Despite what my mom would like to believe, the size of my bikini wasn’t entirely out of the ordinary in fashion, where we’ve witnessed an ongoing apparel shrinkage over the course of the last year, in particular. When lockdown ended, many fashion-minded individuals hit the streets wearing shorter hemlines, body-hugging fabrics, and garments riddled with cut-outs as they made their way back to social gatherings and yes, parties. The bare-all fashion trend touched the swimsuit sector, too, where the bikinis of today resemble, according to my colleague, Refinery29 Senior News Editor Leora Yashari, “pasties on strings,” rather than garments meant for actual swimming.
In June of last year, right around the time that I was being scolded for my allegedly tiny bikini, Dua Lipa was debuting an even smaller one. The “Levitating” singer posted a slideshow of mirror selfies featuring an itty-bitty crochet bikini from the Italian brand GCDS that featured Care Bears on the two cups, as well as on the front of the bottoms. While I didn’t know that then, Lipa’s barely-there bikini would be but the first of many micro swimsuit trends showcased this year, each one tinier than the one before.
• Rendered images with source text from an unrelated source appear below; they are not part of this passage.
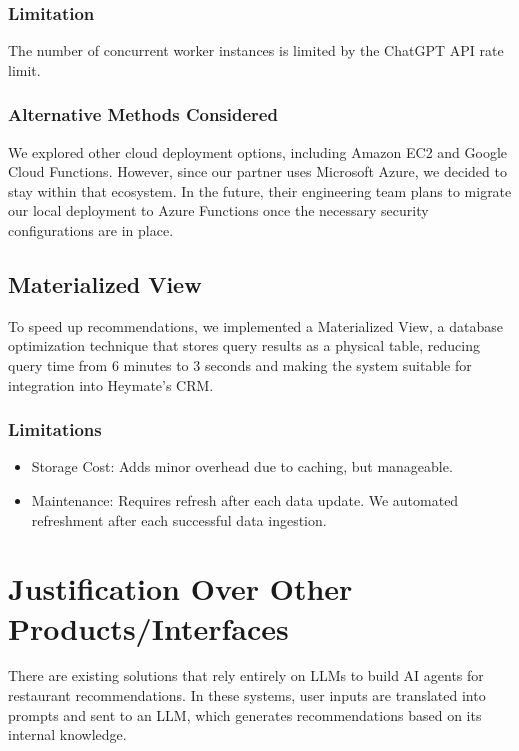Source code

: \documentclass[
  11pt,
  a4paper,
  DIV=11,
  numbers=noendperiod]{scrartcl}
\providecommand{\tightlist}{%
  \setlength{\itemsep}{0pt}\setlength{\parskip}{0pt}}\usepackage{longtable,booktabs,array}
\begin{document}
\subsubsection{Limitation}\label{limitation-1}

The number of concurrent worker instances is limited by the ChatGPT API
rate limit.

\subsubsection{Alternative Methods
Considered}\label{alternative-methods-considered-1}

We explored other cloud deployment options, including Amazon EC2 and
Google Cloud Functions. However, since our partner uses Microsoft Azure,
we decided to stay within that ecosystem. In the future, their
engineering team plans to migrate our local deployment to Azure
Functions once the necessary security configurations are in place.

\subsection{Materialized View}\label{materialized-view}

To speed up recommendations, we implemented a Materialized View, a
database optimization technique that stores query results as a physical
table, reducing query time from 6 minutes to 3 seconds and making the
system suitable for integration into Heymate's CRM.

\subsubsection{Limitations}\label{limitations}

\begin{itemize}
\tightlist
\item
  Storage Cost: Adds minor overhead due to caching, but manageable.
\item
  Maintenance: Requires refresh after each data update. We automated
  refreshment after each successful data ingestion.
\end{itemize}

\section{Justification Over Other
Products/Interfaces}\label{justification-over-other-productsinterfaces}

There are existing solutions that rely entirely on LLMs to build AI
agents for restaurant recommendations. In these systems, user inputs are
translated into prompts and sent to an LLM, which generates
recommendations based on its internal knowledge.
\end{document}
See: Tarzan bottoms. As the name suggests, the bikini bottom style is made up of a piece of fabric connected to a long string, designed to seemingly show off all the squats you did in lockdown. The hardly-there style swiftly became popular at Instagram-favorite swimwear brands like Frankies Bikinis, Laya Swim, Melissa Simone, and Sommer, and among celebrities like Megan Thee Stallion, Kendall Jenner, and Kourtney Kardashian.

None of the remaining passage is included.